To assume a compromise in our quality is a sweeping statement: William Bissell


To assume a compromise in our quality is a sweeping statement: William Bissell

You will never see William Bissell, the managing director of Fabindia since 1999, on a style list, “most powerful” list or in stories that tell you where to travel, what to eat or buy. In fact, he is seldom seen or heard. He hasn’t been photographed in the last few years by any publication and his last print interview was in 2014. In an “exclusive” conversation at his Okhla office, Delhi, over home-cooked pasta, followed by what he termed the “world’s most expensive tea” from a gift set, he amiably took questions on Fabindia’s relevance and future vision. Edited excerpts from the interview.

How do you react to criticism from your customers?
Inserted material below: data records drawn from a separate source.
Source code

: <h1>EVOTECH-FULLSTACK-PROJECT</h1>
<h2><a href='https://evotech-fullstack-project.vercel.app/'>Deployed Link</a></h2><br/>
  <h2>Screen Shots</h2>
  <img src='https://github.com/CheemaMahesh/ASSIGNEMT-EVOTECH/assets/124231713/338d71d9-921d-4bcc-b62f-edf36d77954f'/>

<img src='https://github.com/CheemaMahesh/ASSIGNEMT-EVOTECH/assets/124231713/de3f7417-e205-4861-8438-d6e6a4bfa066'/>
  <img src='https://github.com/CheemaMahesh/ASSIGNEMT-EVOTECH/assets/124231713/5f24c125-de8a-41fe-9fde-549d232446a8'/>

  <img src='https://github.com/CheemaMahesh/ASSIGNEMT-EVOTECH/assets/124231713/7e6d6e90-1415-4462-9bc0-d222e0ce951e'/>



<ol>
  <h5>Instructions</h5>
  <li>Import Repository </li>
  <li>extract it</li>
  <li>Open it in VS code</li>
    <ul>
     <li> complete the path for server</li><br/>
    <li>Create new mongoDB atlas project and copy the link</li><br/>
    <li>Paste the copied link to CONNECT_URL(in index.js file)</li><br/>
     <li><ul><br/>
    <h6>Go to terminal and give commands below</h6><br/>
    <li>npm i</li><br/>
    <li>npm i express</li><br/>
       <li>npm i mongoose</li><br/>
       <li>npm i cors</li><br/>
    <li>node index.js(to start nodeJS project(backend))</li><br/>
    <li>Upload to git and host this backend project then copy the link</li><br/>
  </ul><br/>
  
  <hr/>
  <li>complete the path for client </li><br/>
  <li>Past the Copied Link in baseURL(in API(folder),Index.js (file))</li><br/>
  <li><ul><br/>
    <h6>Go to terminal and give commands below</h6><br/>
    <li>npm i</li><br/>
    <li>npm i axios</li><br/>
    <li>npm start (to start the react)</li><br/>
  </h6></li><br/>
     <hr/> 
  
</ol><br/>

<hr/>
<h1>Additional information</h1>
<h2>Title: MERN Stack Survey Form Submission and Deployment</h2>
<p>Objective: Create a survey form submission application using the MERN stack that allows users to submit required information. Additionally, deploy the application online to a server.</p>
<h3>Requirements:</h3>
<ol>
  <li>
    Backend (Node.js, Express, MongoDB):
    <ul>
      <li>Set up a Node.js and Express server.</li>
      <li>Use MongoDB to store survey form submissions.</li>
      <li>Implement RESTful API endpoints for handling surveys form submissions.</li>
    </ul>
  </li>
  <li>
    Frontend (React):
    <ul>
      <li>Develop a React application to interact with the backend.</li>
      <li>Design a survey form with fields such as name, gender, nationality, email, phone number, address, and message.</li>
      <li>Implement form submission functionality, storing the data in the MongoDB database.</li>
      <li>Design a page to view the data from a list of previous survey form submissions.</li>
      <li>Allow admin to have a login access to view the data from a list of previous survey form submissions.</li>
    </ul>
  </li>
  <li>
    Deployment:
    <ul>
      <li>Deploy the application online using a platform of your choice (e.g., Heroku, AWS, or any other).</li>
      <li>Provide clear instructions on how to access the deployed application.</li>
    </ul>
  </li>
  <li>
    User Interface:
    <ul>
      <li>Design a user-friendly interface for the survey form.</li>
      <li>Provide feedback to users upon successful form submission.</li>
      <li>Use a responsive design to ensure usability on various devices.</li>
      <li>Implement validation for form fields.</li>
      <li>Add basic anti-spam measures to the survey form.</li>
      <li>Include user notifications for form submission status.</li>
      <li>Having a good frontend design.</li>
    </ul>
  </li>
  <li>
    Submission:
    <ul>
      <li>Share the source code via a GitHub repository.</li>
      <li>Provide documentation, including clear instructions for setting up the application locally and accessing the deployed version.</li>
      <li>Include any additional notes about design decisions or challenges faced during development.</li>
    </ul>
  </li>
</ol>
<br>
Customers put a mirror in front of you. Everything that we have done in the last few years—whether it is with Home Linen, Fabels, which is our line of Western clothing, or Organics—has emerged from feedback. It has been about listening holistically to customers.

Everyone who looks at Fabindia must know that one of the challenges we consistently work on is developing and maintaining our complex supply chain. We work with artisans, often in remote areas, creating bridges and providing much-needed access to markets. Our kind of supply base is unique across the world.

Beyond profit, Fabindia’s mission is to follow other equally important objectives like creating livelihoods and markets for products and producer groups that might not have such access. With the kind of artisanal products we offer, many of our customers are aware of this and while they are philosophically aligned with us, some are not. After all, we have not centralized our manufacturing processes and moved them to Bangladesh or China. That’s not our mandate. We are not into green wash or white wash and we have been saying this long before these ideas and words entered common parlance.

How do you define Fabindia today?

Fabindia is an Indian-owned and controlled lifestyle brand. It gives people a place where the company’s values resonate with their own. It is a brand that helps people define themselves. That’s how Fabindia’s identity was when it was launched. The core remains the same. It helps people articulate their identity when they say, “I feel like a contemporary Indian”.

Have you been able to measure the impact of Fabindia’s social mission?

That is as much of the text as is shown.